=== Begin Enclosure ===

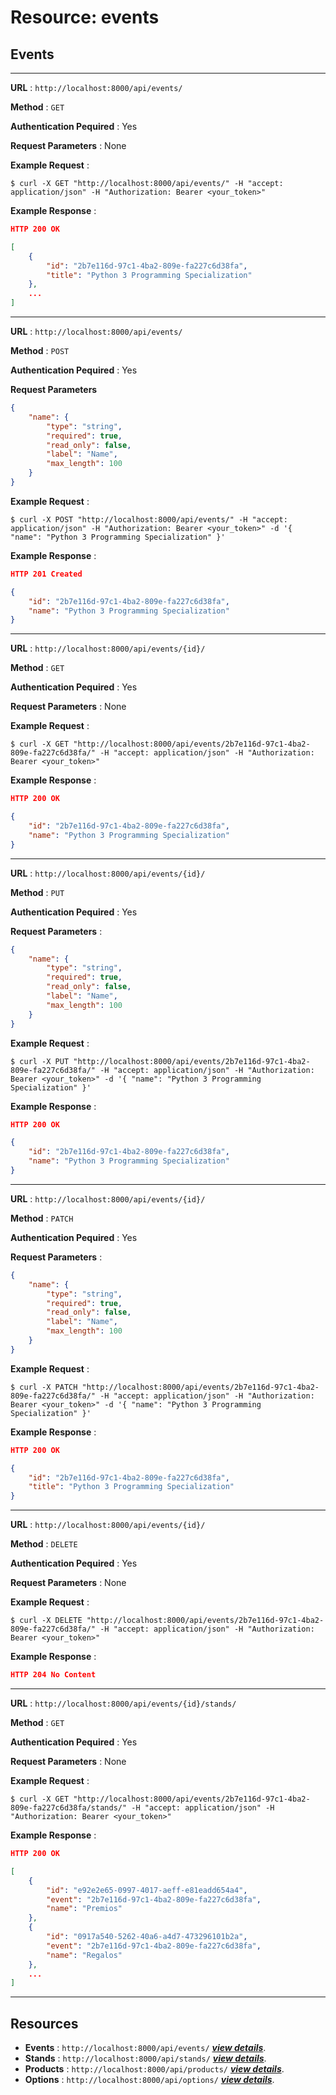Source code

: # Resource: events

## Events

---

**URL** : `http://localhost:8000/api/events/`

**Method** : `GET`

**Authentication Pequired** : Yes

**Request Parameters** : None

**Example Request** :

```shell
$ curl -X GET "http://localhost:8000/api/events/" -H "accept: application/json" -H "Authorization: Bearer <your_token>"
```

**Example Response** :

```json
HTTP 200 OK

[
    {
        "id": "2b7e116d-97c1-4ba2-809e-fa227c6d38fa",
        "title": "Python 3 Programming Specialization"
    },
    ...
]
```

---

**URL** : `http://localhost:8000/api/events/`

**Method** : `POST`

**Authentication Pequired** : Yes

**Request Parameters**

```json
{
    "name": {
        "type": "string",
        "required": true,
        "read_only": false,
        "label": "Name",
        "max_length": 100
    }
}
```

**Example Request** :

```shell
$ curl -X POST "http://localhost:8000/api/events/" -H "accept: application/json" -H "Authorization: Bearer <your_token>" -d '{ "name": "Python 3 Programming Specialization" }'
```

**Example Response** :

```json
HTTP 201 Created

{
    "id": "2b7e116d-97c1-4ba2-809e-fa227c6d38fa",
    "name": "Python 3 Programming Specialization"
}
```

---

**URL** : `http://localhost:8000/api/events/{id}/`

**Method** : `GET`

**Authentication Pequired** : Yes

**Request Parameters** : None

**Example Request** :

```shell
$ curl -X GET "http://localhost:8000/api/events/2b7e116d-97c1-4ba2-809e-fa227c6d38fa/" -H "accept: application/json" -H "Authorization: Bearer <your_token>"
```

**Example Response** :

```json
HTTP 200 OK

{
    "id": "2b7e116d-97c1-4ba2-809e-fa227c6d38fa",
    "name": "Python 3 Programming Specialization"
}
```

---

**URL** : `http://localhost:8000/api/events/{id}/`

**Method** : `PUT`

**Authentication Pequired** : Yes

**Request Parameters** :

```json
{
    "name": {
        "type": "string",
        "required": true,
        "read_only": false,
        "label": "Name",
        "max_length": 100
    }
}
```

**Example Request** :

```shell
$ curl -X PUT "http://localhost:8000/api/events/2b7e116d-97c1-4ba2-809e-fa227c6d38fa/" -H "accept: application/json" -H "Authorization: Bearer <your_token>" -d '{ "name": "Python 3 Programming Specialization" }'
```

**Example Response** :

```json
HTTP 200 OK

{
    "id": "2b7e116d-97c1-4ba2-809e-fa227c6d38fa",
    "name": "Python 3 Programming Specialization"
}
```

---

**URL** : `http://localhost:8000/api/events/{id}/`

**Method** : `PATCH`

**Authentication Pequired** : Yes

**Request Parameters** :

```json
{
    "name": {
        "type": "string",
        "required": true,
        "read_only": false,
        "label": "Name",
        "max_length": 100
    }
}
```

**Example Request** :

```shell
$ curl -X PATCH "http://localhost:8000/api/events/2b7e116d-97c1-4ba2-809e-fa227c6d38fa/" -H "accept: application/json" -H "Authorization: Bearer <your_token>" -d '{ "name": "Python 3 Programming Specialization" }'
```

**Example Response** :

```json
HTTP 200 OK

{
    "id": "2b7e116d-97c1-4ba2-809e-fa227c6d38fa",
    "title": "Python 3 Programming Specialization"
}
```

---

**URL** : `http://localhost:8000/api/events/{id}/`

**Method** : `DELETE`

**Authentication Pequired** : Yes

**Request Parameters** : None

**Example Request** :

```shell
$ curl -X DELETE "http://localhost:8000/api/events/2b7e116d-97c1-4ba2-809e-fa227c6d38fa/" -H "accept: application/json" -H "Authorization: Bearer <your_token>"
```

**Example Response** :

```json
HTTP 204 No Content
```

---

**URL** : `http://localhost:8000/api/events/{id}/stands/`

**Method** : `GET`

**Authentication Pequired** : Yes

**Request Parameters** : None

**Example Request** :

```shell
$ curl -X GET "http://localhost:8000/api/events/2b7e116d-97c1-4ba2-809e-fa227c6d38fa/stands/" -H "accept: application/json" -H "Authorization: Bearer <your_token>"
```

**Example Response** :

```json
HTTP 200 OK

[
    {
        "id": "e92e2e65-0997-4017-aeff-e81eadd654a4",
        "event": "2b7e116d-97c1-4ba2-809e-fa227c6d38fa",
        "name": "Premios"
    },
    {
        "id": "0917a540-5262-40a6-a4d7-473296101b2a",
        "event": "2b7e116d-97c1-4ba2-809e-fa227c6d38fa",
        "name": "Regalos"
    },
    ...
]
```

---

## Resources

- **Events** : `http://localhost:8000/api/events/`    ***[view details](events.md)***.
- **Stands** : `http://localhost:8000/api/stands/`    ***[view details](stands.md)***.
- **Products** : `http://localhost:8000/api/products/`    ***[view details](products.md)***.
- **Options** : `http://localhost:8000/api/options/`    ***[view details](options.md)***.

=== End Enclosure ===

▶ **ASSIGNED TASK**
Repeat every record above exactly, but drop the pictures.

▶ **SOLVED PROBLEM**
Source code

: # Resource: events

## Events

---

**URL** : `http://localhost:8000/api/events/`

**Method** : `GET`

**Authentication Pequired** : Yes

**Request Parameters** : None

**Example Request** :

```shell
$ curl -X GET "http://localhost:8000/api/events/" -H "accept: application/json" -H "Authorization: Bearer <your_token>"
```

**Example Response** :

```json
HTTP 200 OK

[
    {
        "id": "2b7e116d-97c1-4ba2-809e-fa227c6d38fa",
        "title": "Python 3 Programming Specialization"
    },
    ...
]
```

---

**URL** : `http://localhost:8000/api/events/`

**Method** : `POST`

**Authentication Pequired** : Yes

**Request Parameters**

```json
{
    "name": {
        "type": "string",
        "required": true,
        "read_only": false,
        "label": "Name",
        "max_length": 100
    }
}
```

**Example Request** :

```shell
$ curl -X POST "http://localhost:8000/api/events/" -H "accept: application/json" -H "Authorization: Bearer <your_token>" -d '{ "name": "Python 3 Programming Specialization" }'
```

**Example Response** :

```json
HTTP 201 Created

{
    "id": "2b7e116d-97c1-4ba2-809e-fa227c6d38fa",
    "name": "Python 3 Programming Specialization"
}
```

---

**URL** : `http://localhost:8000/api/events/{id}/`

**Method** : `GET`

**Authentication Pequired** : Yes

**Request Parameters** : None

**Example Request** :

```shell
$ curl -X GET "http://localhost:8000/api/events/2b7e116d-97c1-4ba2-809e-fa227c6d38fa/" -H "accept: application/json" -H "Authorization: Bearer <your_token>"
```

**Example Response** :

```json
HTTP 200 OK

{
    "id": "2b7e116d-97c1-4ba2-809e-fa227c6d38fa",
    "name": "Python 3 Programming Specialization"
}
```

---

**URL** : `http://localhost:8000/api/events/{id}/`

**Method** : `PUT`

**Authentication Pequired** : Yes

**Request Parameters** :

```json
{
    "name": {
        "type": "string",
        "required": true,
        "read_only": false,
        "label": "Name",
        "max_length": 100
    }
}
```

**Example Request** :

```shell
$ curl -X PUT "http://localhost:8000/api/events/2b7e116d-97c1-4ba2-809e-fa227c6d38fa/" -H "accept: application/json" -H "Authorization: Bearer <your_token>" -d '{ "name": "Python 3 Programming Specialization" }'
```

**Example Response** :

```json
HTTP 200 OK

{
    "id": "2b7e116d-97c1-4ba2-809e-fa227c6d38fa",
    "name": "Python 3 Programming Specialization"
}
```

---

**URL** : `http://localhost:8000/api/events/{id}/`

**Method** : `PATCH`

**Authentication Pequired** : Yes

**Request Parameters** :

```json
{
    "name": {
        "type": "string",
        "required": true,
        "read_only": false,
        "label": "Name",
        "max_length": 100
    }
}
```

**Example Request** :

```shell
$ curl -X PATCH "http://localhost:8000/api/events/2b7e116d-97c1-4ba2-809e-fa227c6d38fa/" -H "accept: application/json" -H "Authorization: Bearer <your_token>" -d '{ "name": "Python 3 Programming Specialization" }'
```

**Example Response** :

```json
HTTP 200 OK

{
    "id": "2b7e116d-97c1-4ba2-809e-fa227c6d38fa",
    "title": "Python 3 Programming Specialization"
}
```

---

**URL** : `http://localhost:8000/api/events/{id}/`

**Method** : `DELETE`

**Authentication Pequired** : Yes

**Request Parameters** : None

**Example Request** :

```shell
$ curl -X DELETE "http://localhost:8000/api/events/2b7e116d-97c1-4ba2-809e-fa227c6d38fa/" -H "accept: application/json" -H "Authorization: Bearer <your_token>"
```

**Example Response** :

```json
HTTP 204 No Content
```

---

**URL** : `http://localhost:8000/api/events/{id}/stands/`

**Method** : `GET`

**Authentication Pequired** : Yes

**Request Parameters** : None

**Example Request** :

```shell
$ curl -X GET "http://localhost:8000/api/events/2b7e116d-97c1-4ba2-809e-fa227c6d38fa/stands/" -H "accept: application/json" -H "Authorization: Bearer <your_token>"
```

**Example Response** :

```json
HTTP 200 OK

[
    {
        "id": "e92e2e65-0997-4017-aeff-e81eadd654a4",
        "event": "2b7e116d-97c1-4ba2-809e-fa227c6d38fa",
        "name": "Premios"
    },
    {
        "id": "0917a540-5262-40a6-a4d7-473296101b2a",
        "event": "2b7e116d-97c1-4ba2-809e-fa227c6d38fa",
        "name": "Regalos"
    },
    ...
]
```

---

## Resources

- **Events** : `http://localhost:8000/api/events/`    ***[view details](events.md)***.
- **Stands** : `http://localhost:8000/api/stands/`    ***[view details](stands.md)***.
- **Products** : `http://localhost:8000/api/products/`    ***[view details](products.md)***.
- **Options** : `http://localhost:8000/api/options/`    ***[view details](options.md)***.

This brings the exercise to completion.